▶ What to work on: All lines from the one containing "- 支持1000+并发用户" through the last line below must be duplicated exactly, with nothing outside that span.

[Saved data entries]
BEGIN

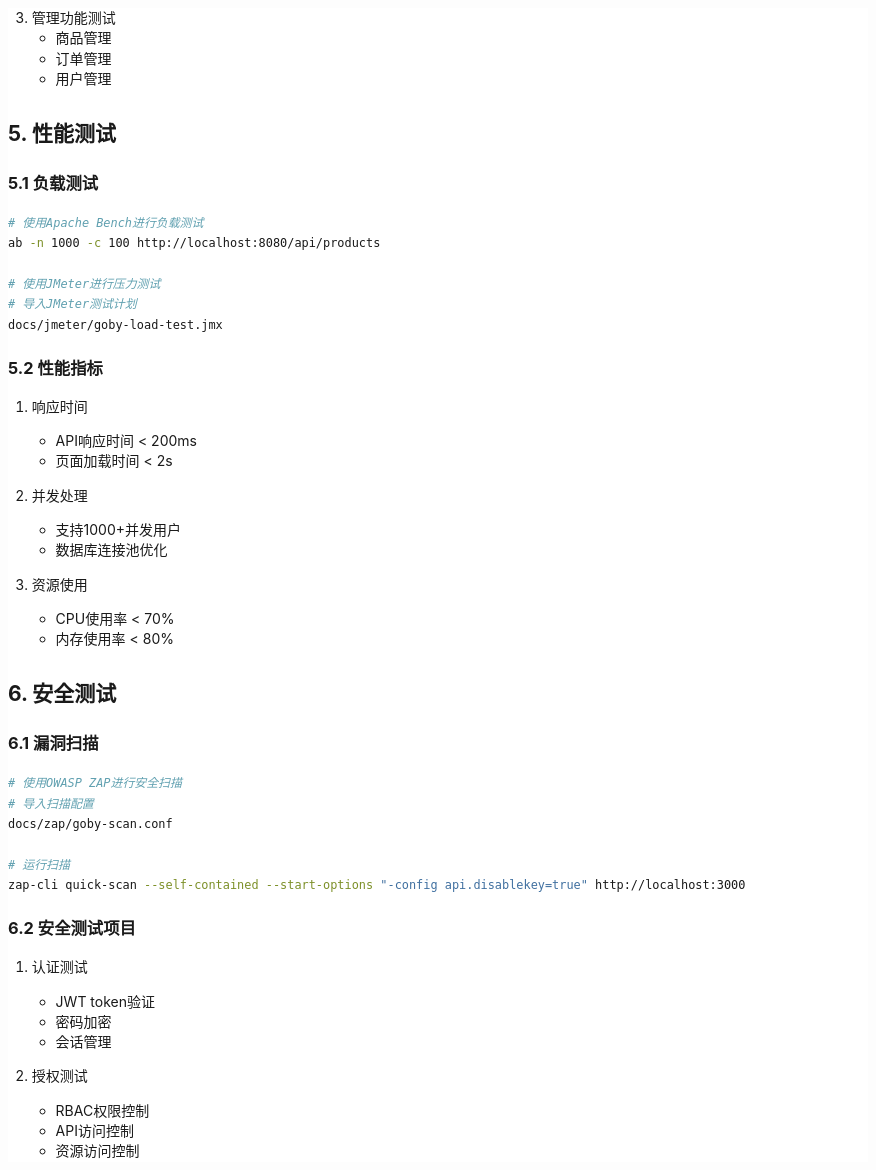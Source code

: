 3. 管理功能测试
   - 商品管理
   - 订单管理
   - 用户管理

## 5. 性能测试

### 5.1 负载测试
```bash
# 使用Apache Bench进行负载测试
ab -n 1000 -c 100 http://localhost:8080/api/products

# 使用JMeter进行压力测试
# 导入JMeter测试计划
docs/jmeter/goby-load-test.jmx
```

### 5.2 性能指标
1. 响应时间
   - API响应时间 < 200ms
   - 页面加载时间 < 2s

2. 并发处理
   - 支持1000+并发用户
   - 数据库连接池优化

3. 资源使用
   - CPU使用率 < 70%
   - 内存使用率 < 80%

## 6. 安全测试

### 6.1 漏洞扫描
```bash
# 使用OWASP ZAP进行安全扫描
# 导入扫描配置
docs/zap/goby-scan.conf

# 运行扫描
zap-cli quick-scan --self-contained --start-options "-config api.disablekey=true" http://localhost:3000
```

### 6.2 安全测试项目
1. 认证测试
   - JWT token验证
   - 密码加密
   - 会话管理

2. 授权测试
   - RBAC权限控制
   - API访问控制
   - 资源访问控制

END

▶ Response to this task:
   - 支持1000+并发用户
   - 数据库连接池优化

3. 资源使用
   - CPU使用率 < 70%
   - 内存使用率 < 80%

## 6. 安全测试

### 6.1 漏洞扫描
```bash
# 使用OWASP ZAP进行安全扫描
# 导入扫描配置
docs/zap/goby-scan.conf

# 运行扫描
zap-cli quick-scan --self-contained --start-options "-config api.disablekey=true" http://localhost:3000
```

### 6.2 安全测试项目
1. 认证测试
   - JWT token验证
   - 密码加密
   - 会话管理

2. 授权测试
   - RBAC权限控制
   - API访问控制
   - 资源访问控制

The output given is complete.